Pastry Round-Up: Chocolate

During the course of my research, I come across interesting tidbits that don’t always fit into the course of my writing. This doesn’t make them any less worthy of sharing so I am posting these randomly interesting links into a section titled “Pastry Round-Up”. 

(Opusculum) How to Make Chocolate: written by renowned pastry chef and creative director of ICE, Michael Laiskonis, this post explores the botany and science of chocolate, from its humble origins to the complex manufacturing process that transforms the bitter astringent bean into a prized and flavorful confection. After reading this article, you will start to unlearn the notion of an all-purpose chocolate and appreciate the flavor nuances (as well as the price differential) between chocolates of varying origins.

How Crispy is your Bonbon: a nifty article that illustrates how videos of chocolatiers making bonbons inspired engineers to create a mathematical formula that would predict a shell’s thickness based on the viscosity of a liquid polymer. This formula would allow shells to be produced with a predictable thickness and uniform consistency on an industrial scale. Chocolate inspires science!

3 Things to Do with Valrhona’s Caramelized White Chocolate:  Caramelized white chocolate is one of the most delicious forms of chocolate. On most days, I prefer it to its bittersweet counterpart.

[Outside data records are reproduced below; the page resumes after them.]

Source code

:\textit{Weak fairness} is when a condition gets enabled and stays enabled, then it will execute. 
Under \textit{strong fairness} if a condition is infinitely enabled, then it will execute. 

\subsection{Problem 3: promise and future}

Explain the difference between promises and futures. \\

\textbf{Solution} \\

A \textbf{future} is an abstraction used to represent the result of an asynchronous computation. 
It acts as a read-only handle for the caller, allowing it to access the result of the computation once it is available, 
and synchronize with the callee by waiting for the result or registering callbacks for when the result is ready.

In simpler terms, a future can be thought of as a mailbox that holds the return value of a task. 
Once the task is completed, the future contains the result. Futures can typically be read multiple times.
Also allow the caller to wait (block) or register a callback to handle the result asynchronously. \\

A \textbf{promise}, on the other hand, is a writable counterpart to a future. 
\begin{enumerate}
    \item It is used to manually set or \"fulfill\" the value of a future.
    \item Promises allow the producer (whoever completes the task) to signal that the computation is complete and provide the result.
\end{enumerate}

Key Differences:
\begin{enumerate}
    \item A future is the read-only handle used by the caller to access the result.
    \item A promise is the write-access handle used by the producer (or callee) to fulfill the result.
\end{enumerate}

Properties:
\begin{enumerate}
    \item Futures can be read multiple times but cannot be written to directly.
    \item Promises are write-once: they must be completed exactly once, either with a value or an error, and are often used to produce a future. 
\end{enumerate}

Caramelizing white chocolate is a time-consuming and laborious process, but if you can’t buy Dulcey (Valrhona’s professional grade of caramelized white chocolate), then it is well worth caramelizing your own. This post provides clear instructions and illustrations and suggestions on incorporating the finished product into your desserts. Or you could do as I often do, and eat it straight up.

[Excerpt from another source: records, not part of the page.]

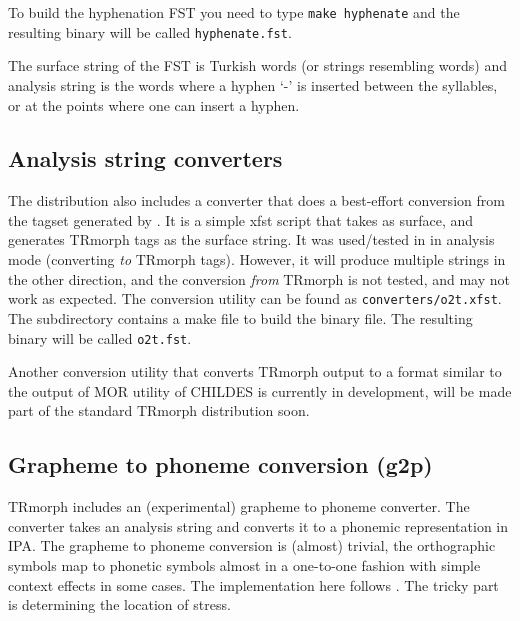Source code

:\documentclass[twocolumn]{article}
\begin{document}
To build the hyphenation FST you need to type 
\lstinline{make hyphenate} and the resulting binary will be called
\lstinline{hyphenate.fst}.

The surface string of the FST is Turkish words (or strings resembling
words) and analysis string is the words where a hyphen `-' is inserted
between the syllables, or at the points where one can insert a hyphen.

\subsection{Analysis string converters}

The distribution also includes a converter that does a best-effort conversion from the tagset generated by \textcite{oflazer1994}. 
It is a simple xfst script that takes \textcite{oflazer1994} as surface,
and generates TRmorph tags as the surface string.
It was used/tested in in analysis mode (converting \emph{to} TRmorph tags).
However, it will produce multiple strings in the other direction,
and the conversion \emph{from} TRmorph is not tested, and may not work as expected.
The conversion utility can be found as \lstinline{converters/o2t.xfst}.
The subdirectory contains a make file to build the binary file.
The resulting binary will be called \lstinline{o2t.fst}.

Another conversion utility that converts TRmorph output to a format similar to the output of MOR utility of CHILDES \parencite{macwhinney1985,macwhinney1990} is currently in development,
will be made part of the standard TRmorph distribution soon.

\subsection{Grapheme to phoneme conversion (g2p)}

TRmorph includes an (experimental) grapheme to phoneme converter.
The converter takes an analysis string and converts it to a phonemic representation in IPA.
The grapheme to phoneme conversion is (almost) trivial, 
the orthographic symbols map to phonetic symbols almost in a one-to-one fashion with simple context effects in some cases.
The implementation here follows \textcite{goksel2005}.
The tricky part is determining the location of stress.
\end{document}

Chocolate Sourdough: Though it sounds unusual, chocolate sourdough is not a recent invention and given America’s love affair for all things chocolate, I’m always surprised that chocolate bread has never been a “thing”. The piquant tang of the sourdough punctuated by chunks of barely melted bittersweet chocolate creates a bread that is rich and just sweet enough to satisfy. This post also includes a link to a beginner’s guide to sourdough.

Creamless Ganache: “cream + chocolate = ganache” This is how we were taught to make ganache in culinary school. But the cream can actually be any liquid: oil, nut milks, or even water. It is well documented that dairy mutes the flavor of chocolate and this article outlines some of the ways that experimental chocolatiers have omitted the cream to create intensely flavored (and mostly vegan) bonbons.